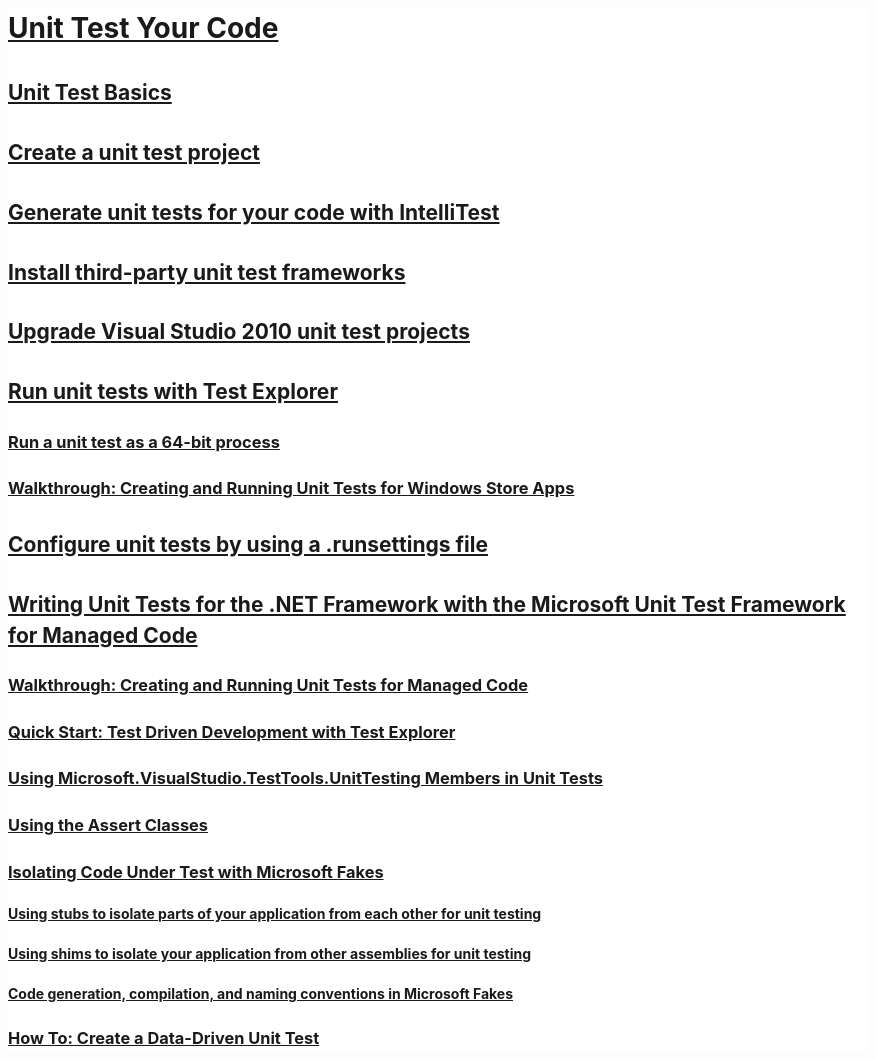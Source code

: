 # [Unit Test Your Code](unit-test-your-code.md)
## [Unit Test Basics](unit-test-basics.md)
## [Create a unit test project](create-a-unit-test-project.md)
## [Generate unit tests for your code with IntelliTest](generate-unit-tests-for-your-code-with-intellitest.md)
## [Install third-party unit test frameworks](install-third-party-unit-test-frameworks.md)
## [Upgrade Visual Studio 2010 unit test projects](upgrade-visual-studio-2010-unit-test-projects.md)
## [Run unit tests with Test Explorer](run-unit-tests-with-test-explorer.md)
### [Run a unit test as a 64-bit process](run-a-unit-test-as-a-64-bit-process.md)
### [Walkthrough: Creating and Running Unit Tests for Windows Store Apps](walkthrough-creating-and-running-unit-tests-for-windows-store-apps.md)
## [Configure unit tests by using a .runsettings file](configure-unit-tests-by-using-a-dot-runsettings-file.md)
## [Writing Unit Tests for the .NET Framework with the Microsoft Unit Test Framework for Managed Code](writing-unit-tests-for-the-dotnet-framework-with-the-microsoft-unit-test-framework-for-managed-code.md)
### [Walkthrough: Creating and Running Unit Tests for Managed Code](walkthrough-creating-and-running-unit-tests-for-managed-code.md)
### [Quick Start: Test Driven Development with Test Explorer](quick-start-test-driven-development-with-test-explorer.md)
### [Using Microsoft.VisualStudio.TestTools.UnitTesting Members in Unit Tests](using-microsoft-visualstudio-testtools-unittesting-members-in-unit-tests.md)
### [Using the Assert Classes](using-the-assert-classes.md)
### [Isolating Code Under Test with Microsoft Fakes](isolating-code-under-test-with-microsoft-fakes.md)
#### [Using stubs to isolate parts of your application from each other for unit testing](using-stubs-to-isolate-parts-of-your-application-from-each-other-for-unit-testing.md)
#### [Using shims to isolate your application from other assemblies for unit testing](using-shims-to-isolate-your-application-from-other-assemblies-for-unit-testing.md)
#### [Code generation, compilation, and naming conventions in Microsoft Fakes](code-generation-compilation-and-naming-conventions-in-microsoft-fakes.md)
### [How To: Create a Data-Driven Unit Test](how-to-create-a-data-driven-unit-test.md)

★ ★ ★ ★

§ **Your instructions**
From the listing above, return the lines starting at the one with "### [Quick Start: Test" and ending at the one with "#### [Using shims", both kept, exactly as they appear and nothing more.

§ **Written response**
### [Quick Start: Test Driven Development with Test Explorer](quick-start-test-driven-development-with-test-explorer.md)
### [Using Microsoft.VisualStudio.TestTools.UnitTesting Members in Unit Tests](using-microsoft-visualstudio-testtools-unittesting-members-in-unit-tests.md)
### [Using the Assert Classes](using-the-assert-classes.md)
### [Isolating Code Under Test with Microsoft Fakes](isolating-code-under-test-with-microsoft-fakes.md)
#### [Using stubs to isolate parts of your application from each other for unit testing](using-stubs-to-isolate-parts-of-your-application-from-each-other-for-unit-testing.md)
#### [Using shims to isolate your application from other assemblies for unit testing](using-shims-to-isolate-your-application-from-other-assemblies-for-unit-testing.md)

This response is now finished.